Old Dog, New Trick: Discovery of the Solid-State Phthalate Detection Capabilities of Fluorescein.

Abstract

This manuscript presents the development of fluorescent materials capable of detecting di-(2-ethylhexyl) phthalate (DEHP) vapors, which is an important concern for the airspace industry, as during the preparation and on-orbit life of satellites and other spacecraft, phthalate vapors deposit on sensitive optical systems, hampering their proper functioning. Here we present a novel approach for the detection of this contaminant, with a rational design of the materials supported by DFT computations. Our main approach involved the solid-state optical detection of DEHP via photoinduced electron transfer, as a novel phthalate detection strategy.
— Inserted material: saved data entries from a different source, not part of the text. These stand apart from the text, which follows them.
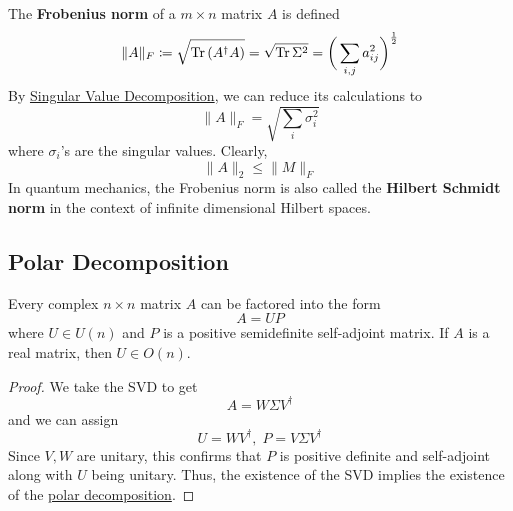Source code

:   \begin{definition}
    \label{def:frobenius-norm-2}
    The \textbf{Frobenius norm} of a $m \times n$ matrix $A$ is defined
    \begin{equation}
      \|A\|_F \coloneqq \sqrt{\Tr{(A^\dagger A)}} = \sqrt{\Tr{\Sigma^2}} = \bigg( \sum_{i, j} a_{i j}^2 \bigg)^{\frac{1}{2}} 
    \end{equation}
    By \hyperref[thm:singular-value-decomposition]{Singular Value Decomposition}, we can reduce its calculations to
    \begin{equation}
      \|A\|_F = \sqrt{\sum_i \sigma_i^2}
    \end{equation}
    where $\sigma_i$'s are the singular values. Clearly, 
    \begin{equation}
      \|A\|_2 \leq \|M\|_F
    \end{equation}
    In quantum mechanics, the Frobenius norm is also called the \textbf{Hilbert Schmidt norm} in the context of infinite dimensional Hilbert spaces. 
  \end{definition}

\subsection{Polar Decomposition}

  \begin{theorem}
    \label{thm:polar-decomposition}
    Every complex $n \times n$ matrix $A$ can be factored into the form
    \begin{equation}
      A = U P
    \end{equation}
    where $U \in U(n)$ and $P$ is a positive semidefinite self-adjoint matrix. If $A$ is a real matrix, then $U \in O(n)$. 
  \end{theorem}
  \begin{proof}
    We take the SVD to get 
    \begin{equation}
      A = W \Sigma V^\dagger
    \end{equation}
    and we can assign 
    \begin{equation}
      U = W V^\dagger, \; P = V \Sigma V^\dagger
    \end{equation}
    Since $V, W$ are unitary, this confirms that $P$ is positive definite and self-adjoint along with $U$ being unitary. Thus, the existence of the SVD implies the existence of the \hyperref[thm:polar-decomposition]{polar decomposition}. 
  \end{proof}

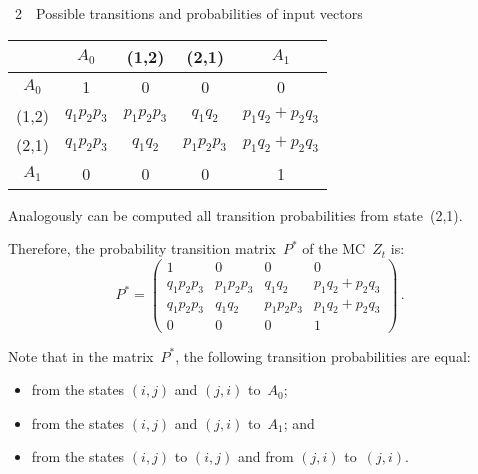 \begin{multicols}{2}
\begin{center} %
{{\tablename~2}\ \ \small{Possible transitions and probabilities of input vectors}}
\vspace*{2ex}

{\small
\tabcolsep=8.6pt
\begin{tabular}{ccccc}
\hline
       &   $A_0$  &    (1,2)   &   (2,1)   &   $A_1$    \\
\hline
$A_0$  &     1    &      0   &     0    &     0     \\
(1,2)  & $q_1p_2p_3$ & $p_1p_2p_3$ & $q_1q_2$ & $p_1q_2+p_2q_3$      \\
(2,1)  & $q_1p_2p_3$ & $q_1q_2$ & $p_1p_2p_3$ & $p_1q_2+p_2q_3$      \\
$A_1$  &    0      &    0      &    0      &    1         \\
\hline
\end{tabular}
}
\end{center}

\vspace*{6pt}

\bigskip
\setcounter{table}{2}


Analogously can be computed all transition probabilities
from state~(2,1).

Therefore, the probability transition matrix~$P^*$ of
the MC~$Z_t$ is:
$$
P^*
=
\begin{pmatrix}
1         &   0       &   0       &   0              \\
q_1p_2p_3 & p_1p_2p_3 & q_1q_2    &  p_1q_2+p_2q_3   \\
q_1p_2p_3 & q_1q_2    & p_1p_2p_3 &  p_1q_2+p_2q_3   \\
0         &   0       & 0         &   1
\end{pmatrix}
\,.
$$

Note that in the matrix~$P^*$, the following
transition probabilities are equal:
\begin{itemize}
\item from the states $(i,j)$ and $(j,i)$ to~$A_0$;
\item
from the states $(i,j)$ and $(j,i)$ to~$A_1$; and
\item
from the states $(i,j)$ to $(i,j)$
and from $(j,i)$ to~$(j,i)$.
\end{itemize}



\begin{table*}\small %
\begin{center}
\vspace*{2ex}


\end{center}
\end{table*}
\end{multicols}

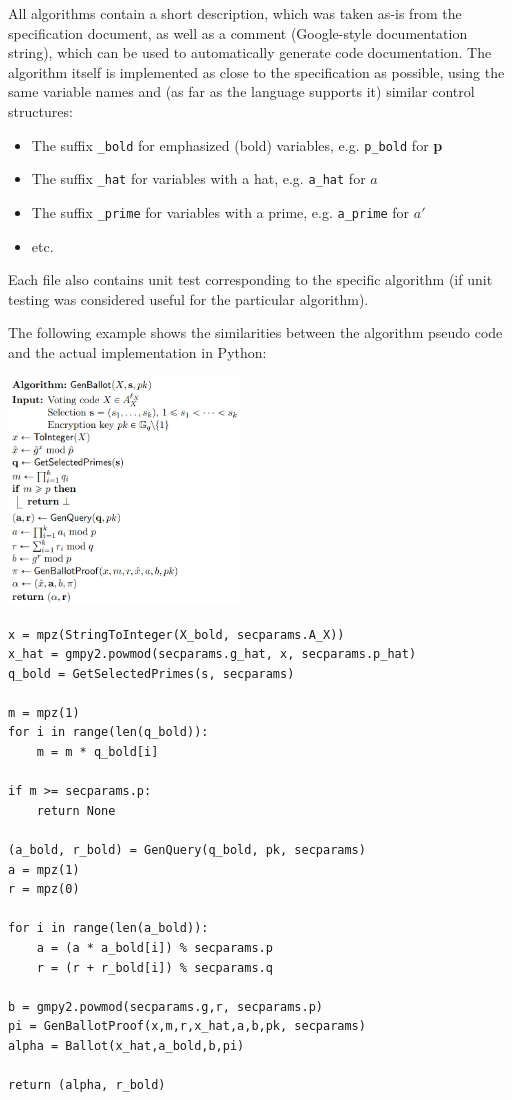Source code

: All algorithms contain a short description, which was taken as-is from the specification document, as well as a comment (Google-style documentation string), which can be used to automatically generate code documentation. The algorithm itself is implemented as close to the specification as possible, using the same variable names and (as far as the language supports it) similar control structures:

\begin{itemize}
	\item The suffix \texttt{\_bold} for emphasized (bold) variables, e.g. \texttt{p\_bold} for \textbf{p}
	\item The suffix \texttt{\_hat} for variables with a hat, e.g. \texttt{a\_hat} for $\hat{a}$
	\item The suffix \texttt{\_prime} for variables with a prime, e.g. \texttt{a\_prime} for $a'$
	\item etc.
\end{itemize}

Each file also contains unit test corresponding to the specific algorithm (if unit testing was considered useful for the particular algorithm).

The following example shows the similarities between the algorithm pseudo code and the actual implementation in Python:

\begin{multicols}{2}
\includegraphics[width=0.46\textwidth]{assets/genballot.png}
\columnbreak
\begin{verbatim}
x = mpz(StringToInteger(X_bold, secparams.A_X))
x_hat = gmpy2.powmod(secparams.g_hat, x, secparams.p_hat)
q_bold = GetSelectedPrimes(s, secparams)

m = mpz(1)
for i in range(len(q_bold)):
    m = m * q_bold[i]

if m >= secparams.p:
    return None

(a_bold, r_bold) = GenQuery(q_bold, pk, secparams)
a = mpz(1)
r = mpz(0)

for i in range(len(a_bold)):
    a = (a * a_bold[i]) % secparams.p
    r = (r + r_bold[i]) % secparams.q

b = gmpy2.powmod(secparams.g,r, secparams.p)
pi = GenBallotProof(x,m,r,x_hat,a,b,pk, secparams)
alpha = Ballot(x_hat,a_bold,b,pi)

return (alpha, r_bold)
\end{verbatim}
\end{multicols}

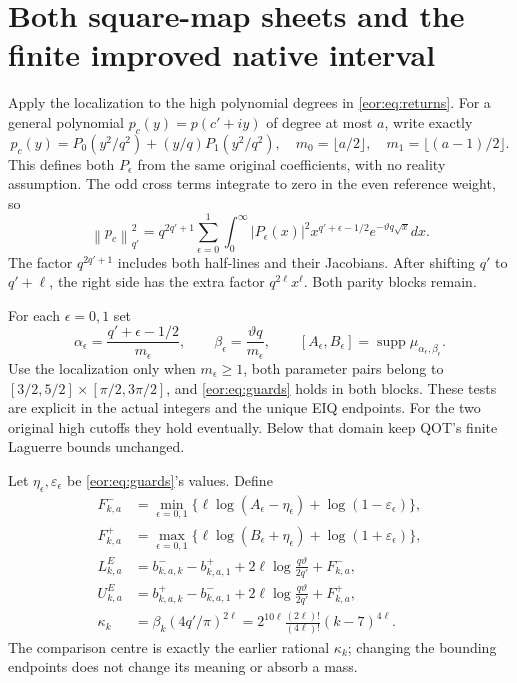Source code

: \documentclass[11pt,a4paper]{article}
\newcommand{\norm}[1]{\left\lVert#1\right\rVert}
\begin{document}
\section{Both square-map sheets and the finite improved native interval}
\label{eor:sec:application}
Apply the localization to the high polynomial degrees in \eqref{eor:eq:returns}.
For a general polynomial $p_c(y)=p(c'+iy)$ of degree at most $a$, write exactly
\begin{equation}
 p_c(y)=P_0(y^2/q^2)+(y/q)P_1(y^2/q^2),\quad
 m_0=\lfloor a/2\rfloor,\quad m_1=\lfloor(a-1)/2\rfloor .
 \label{eor:eq:parity}
\end{equation}
This defines both $P_\epsilon$ from the same original coefficients, with no
reality assumption. The odd cross terms integrate to zero in the even reference
weight, so
\begin{equation}
 \norm{p_c}_{q'}^2=q^{2q'+1}\sum_{\epsilon=0}^1
 \int_0^\infty |P_\epsilon(x)|^2
 x^{q'+\epsilon-1/2}e^{-\vartheta q\sqrt x}dx.
 \label{eor:eq:square}
\end{equation}
The factor $q^{2q'+1}$ includes both half-lines and their Jacobians.
After shifting $q'$ to $q'+\ell$, the right side has the extra factor
$q^{2\ell}x^\ell$. Both parity blocks remain.

For each $\epsilon=0,1$ set
\begin{equation}
 \alpha_\epsilon=\frac{q'+\epsilon-1/2}{m_\epsilon},\qquad
 \beta_\epsilon=\frac{\vartheta q}{m_\epsilon},\qquad
 [A_\epsilon,B_\epsilon]=\operatorname{supp}\mu_{\alpha_\epsilon,\beta_\epsilon}.
 \label{eor:eq:parameters}
\end{equation}
Use the localization only when $m_\epsilon\ge1$, both parameter pairs belong to
$[3/2,5/2]\times[\pi/2,3\pi/2]$, and \eqref{eor:eq:guards} holds in both blocks.
These tests are explicit in the actual integers and the unique EIQ endpoints.
For the two original high cutoffs they hold eventually. Below that domain keep
QOT's finite Laguerre bounds unchanged.

Let $\eta_\epsilon,\varepsilon_\epsilon$ be \eqref{eor:eq:guards}'s values. Define
\begin{equation}
\begin{split}
 F_{k,a}^{-}&=\min_{\epsilon=0,1}
  \{\ell\log(A_\epsilon-\eta_\epsilon)+\log(1-\varepsilon_\epsilon)\},\\
 F_{k,a}^{+}&=\max_{\epsilon=0,1}
  \{\ell\log(B_\epsilon+\eta_\epsilon)+\log(1+\varepsilon_\epsilon)\},\\
 L_{k,a}^{E}&=b_{k,a,k}^{-}-b_{k,a,1}^{+}
       +2\ell\log\frac{q\vartheta}{2q'}+F_{k,a}^{-},\\
 U_{k,a}^{E}&=b_{k,a,k}^{+}-b_{k,a,1}^{-}
       +2\ell\log\frac{q\vartheta}{2q'}+F_{k,a}^{+},\\
 \kappa_k&=\beta_k(4q'/\pi)^{2\ell}
          =2^{10\ell}\frac{(2\ell)!}{(4\ell)!}(k-7)^{4\ell}.
\end{split}\label{eor:eq:newconstants}
\end{equation}
The comparison centre is exactly the earlier rational $\kappa_k$; changing the
bounding endpoints does not change its meaning or absorb a mass.
\end{document}
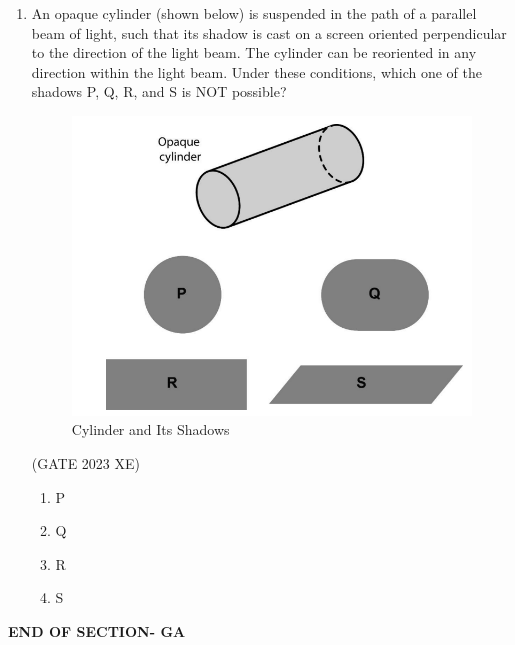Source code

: \documentclass[journal,12pt,onecolumn]{IEEEtran}
\begin{document}
\begin{enumerate}
\begin{multicols}{4}
\end{multicols}



\item An opaque cylinder (shown below) is suspended in the path of a parallel beam of 
light, such that its shadow is cast on a screen oriented perpendicular to the 
direction of the light beam. The cylinder can be reoriented in any direction within 
the light beam. Under these conditions, which one of the shadows P, Q, R, and S 
is NOT possible?

\begin{figure}[htbp]

\centering

\includegraphics[width=.4\columnwidth]{figs/GA/fig3.png}

\caption{Cylinder and Its Shadows}

\label{fig:figs/GA/fig3.png}

\end{figure}

\hfill{(GATE 2023 XE)}

\begin{multicols}{4}

\begin{enumerate}

\item P

\item Q

\item R

\item S

\end{enumerate}

\end{multicols}

\end{enumerate}

\begin{center}

\item[\textbf{END OF SECTION- GA}]

\end{center}
\end{document}
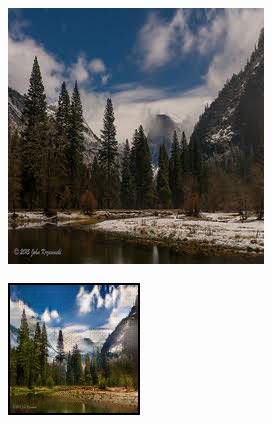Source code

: \documentclass{article}
\begin{document}
\begin{figure}[H]
    \centering
    \begin{subfigure}{.165\textwidth}
        \centering
        \includegraphics[width=0.75\linewidth]{Input_1.jpg}
    \end{subfigure}%
    \begin{subfigure}{.165\textwidth}
        \centering
        \includegraphics[width=0.75\linewidth]{output_1_cycle_gan.png}
    \end{subfigure}%
    \begin{subfigure}{.165\textwidth}
        \centering

\end{subfigure}
\end{figure}
\end{document}
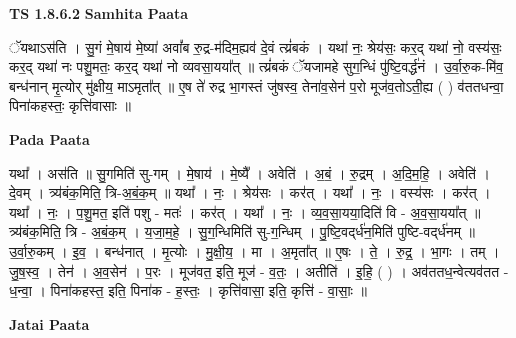 \documentclass[17pt]{extarticle}
\begin{document}
\textbf{TS 1.8.6.2 } \newline
\textbf{Samhita Paata} \newline

ॅयथाऽस॑ति । सु॒गं मे॒षाय॑ मे॒ष्या॑ अवां᳚ब रु॒द्र-म॑दिम॒ह्यव॑ दे॒वं त्य्रं॑बकं । यथा॑ नः॒ श्रेय॑सः॒ कर॒द् यथा॑ नो॒ वस्य॑सः॒ कर॒द् यथा॑ नः पशु॒मतः॒ कर॒द् यथा॑ नो व्यवसा॒यया᳚त् ॥ त्य्रं॑बकं ॅयजामहे सुग॒न्धिं पु॑ष्टि॒वर्द्ध॑नं । उ॒र्वा॒रु॒क-मि॑व॒ बन्ध॑नान् मृ॒त्योर् मु॑क्षीय॒ माऽमृता᳚त् ॥ ए॒ष ते॑ रुद्र भा॒गस्तं जु॑षस्व॒ तेना॑व॒सेन॑ प॒रो मूज॑व॒तोऽती॒ह्य ( ) व॑ततधन्वा॒ पिना॑कहस्तः॒ कृत्ति॑वासाः ॥ \newline

\textbf{Pada Paata} \newline

यथा᳚ । अस॑ति ॥ सु॒गमिति॑ सु-गम् । मे॒षाय॑ । मे॒ष्यै᳚ । अवेति॑ । अ॒बं॒ । रु॒द्रम् । अ॒दि॒म॒हि॒ । अवेति॑ । दे॒वम् । त्र्य॑बंक॒मिति॒ त्रि-अ॒बं॒क॒म् ॥ यथा᳚ । नः॒ । श्रेय॑सः । कर॑त् । यथा᳚ । नः॒ । वस्य॑सः । कर॑त् । यथा᳚ । नः॒ । प॒शु॒मत॒ इति॑ पशु - मतः॑ । कर॑त् । यथा᳚ । नः॒ । व्य॒व॒सा॒यया॒दिति॑ वि - अ॒व॒सा॒यया᳚त् ॥ त्र्य॑बंक॒मिति॒ त्रि - अ॒बं॒क॒म् । य॒जा॒म॒हे॒ । सु॒ग॒न्धिमिति॑ सु-ग॒न्धिम् । पु॒ष्टि॒वद्‌र्ध॑न॒मिति॑ पुष्टि-वद्‌र्ध॑नम् ॥ उ॒र्वा॒रु॒कम् । इ॒व॒ । बन्ध॑नात् । मृ॒त्योः । मु॒क्षी॒य॒ । मा । अ॒मृता᳚त् ॥ ए॒षः । ते॒ । रु॒द्र॒ । भा॒गः । तम् । जु॒ष॒स्व॒ । तेन॑ । अ॒व॒सेन॑ । प॒रः । मूज॑वत॒ इति॒ मूज॑ - व॒तः॒ । अतीति॑ । इ॒हि॒ ( ) । अव॑ततध॒न्वेत्यव॑तत - ध॒न्वा॒ । पिना॑कहस्त॒ इति॒ पिना॑क - ह॒स्तः॒ । कृत्ति॑वासा॒ इति॒ कृत्ति॑ - वा॒साः॒ ॥  \newline



\textbf{Jatai Paata} \newline
\end{document}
While the pursued response was gratifyingly observed for most of the investigated fluorophores, the detection capabilities of materials containing fluorescein were discovered to be unique, significantly outperforming the other fluorophores. Furthermore, an unanticipated solid-state ratiometric response towards DEHP was observed for fluorescein, displaying a particularly high contrast that allowed a naked-eye detection of the contaminant. The molecular mechanism behind the unique response of fluorescein was investigated in detail both experimentally and theoretically, allowing us to propose a detection mechanism for fluorescein through a DEHP-induced tautomerization between the zwitterionic and the lactoid tautomer of the fluorophore.